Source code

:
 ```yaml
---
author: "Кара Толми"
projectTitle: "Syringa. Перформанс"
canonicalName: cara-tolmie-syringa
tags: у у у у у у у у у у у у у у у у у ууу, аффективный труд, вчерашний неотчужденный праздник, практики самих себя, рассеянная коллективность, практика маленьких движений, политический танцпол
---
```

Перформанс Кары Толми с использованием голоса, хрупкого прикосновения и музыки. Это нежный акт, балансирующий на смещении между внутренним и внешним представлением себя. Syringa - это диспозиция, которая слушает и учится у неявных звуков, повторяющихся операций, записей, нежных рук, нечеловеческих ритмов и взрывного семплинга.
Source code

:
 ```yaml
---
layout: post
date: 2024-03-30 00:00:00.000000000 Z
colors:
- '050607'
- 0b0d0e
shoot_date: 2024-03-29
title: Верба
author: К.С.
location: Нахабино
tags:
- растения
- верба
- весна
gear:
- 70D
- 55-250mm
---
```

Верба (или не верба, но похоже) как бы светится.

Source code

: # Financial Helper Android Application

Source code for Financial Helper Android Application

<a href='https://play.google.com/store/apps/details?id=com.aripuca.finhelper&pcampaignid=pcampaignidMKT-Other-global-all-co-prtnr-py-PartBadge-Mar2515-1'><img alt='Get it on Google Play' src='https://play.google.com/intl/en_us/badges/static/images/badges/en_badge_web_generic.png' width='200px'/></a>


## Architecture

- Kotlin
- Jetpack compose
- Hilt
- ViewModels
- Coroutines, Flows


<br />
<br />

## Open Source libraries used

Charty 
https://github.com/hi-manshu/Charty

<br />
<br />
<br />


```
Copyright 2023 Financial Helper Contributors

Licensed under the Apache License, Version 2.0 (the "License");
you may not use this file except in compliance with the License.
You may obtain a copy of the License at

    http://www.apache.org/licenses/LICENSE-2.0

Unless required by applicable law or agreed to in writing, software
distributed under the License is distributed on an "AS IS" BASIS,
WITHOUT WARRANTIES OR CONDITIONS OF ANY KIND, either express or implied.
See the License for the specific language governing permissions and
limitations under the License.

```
☆ ☆ ☆ ☆ ☆ ☆ ☆
→ Exercise requirements
Retype every entry exactly as it stands.

→ Result for this task
Source code

:
 ```yaml
---
author: "Кара Толми"
projectTitle: "Syringa. Перформанс"
canonicalName: cara-tolmie-syringa
tags: у у у у у у у у у у у у у у у у у ууу, аффективный труд, вчерашний неотчужденный праздник, практики самих себя, рассеянная коллективность, практика маленьких движений, политический танцпол
---
```

Перформанс Кары Толми с использованием голоса, хрупкого прикосновения и музыки. Это нежный акт, балансирующий на смещении между внутренним и внешним представлением себя. Syringa - это диспозиция, которая слушает и учится у неявных звуков, повторяющихся операций, записей, нежных рук, нечеловеческих ритмов и взрывного семплинга.
Source code

:
 ```yaml
---
layout: post
date: 2024-03-30 00:00:00.000000000 Z
colors:
- '050607'
- 0b0d0e
shoot_date: 2024-03-29
title: Верба
author: К.С.
location: Нахабино
tags:
- растения
- верба
- весна
gear:
- 70D
- 55-250mm
---
```

Верба (или не верба, но похоже) как бы светится.

Source code

: # Financial Helper Android Application

Source code for Financial Helper Android Application

<a href='https://play.google.com/store/apps/details?id=com.aripuca.finhelper&pcampaignid=pcampaignidMKT-Other-global-all-co-prtnr-py-PartBadge-Mar2515-1'><img alt='Get it on Google Play' src='https://play.google.com/intl/en_us/badges/static/images/badges/en_badge_web_generic.png' width='200px'/></a>


## Architecture

- Kotlin
- Jetpack compose
- Hilt
- ViewModels
- Coroutines, Flows


<br />
<br />

## Open Source libraries used

Charty 
https://github.com/hi-manshu/Charty

<br />
<br />
<br />


```
Copyright 2023 Financial Helper Contributors

Licensed under the Apache License, Version 2.0 (the "License");
you may not use this file except in compliance with the License.
You may obtain a copy of the License at

    http://www.apache.org/licenses/LICENSE-2.0

Unless required by applicable law or agreed to in writing, software
distributed under the License is distributed on an "AS IS" BASIS,
WITHOUT WARRANTIES OR CONDITIONS OF ANY KIND, either express or implied.
See the License for the specific language governing permissions and
limitations under the License.

```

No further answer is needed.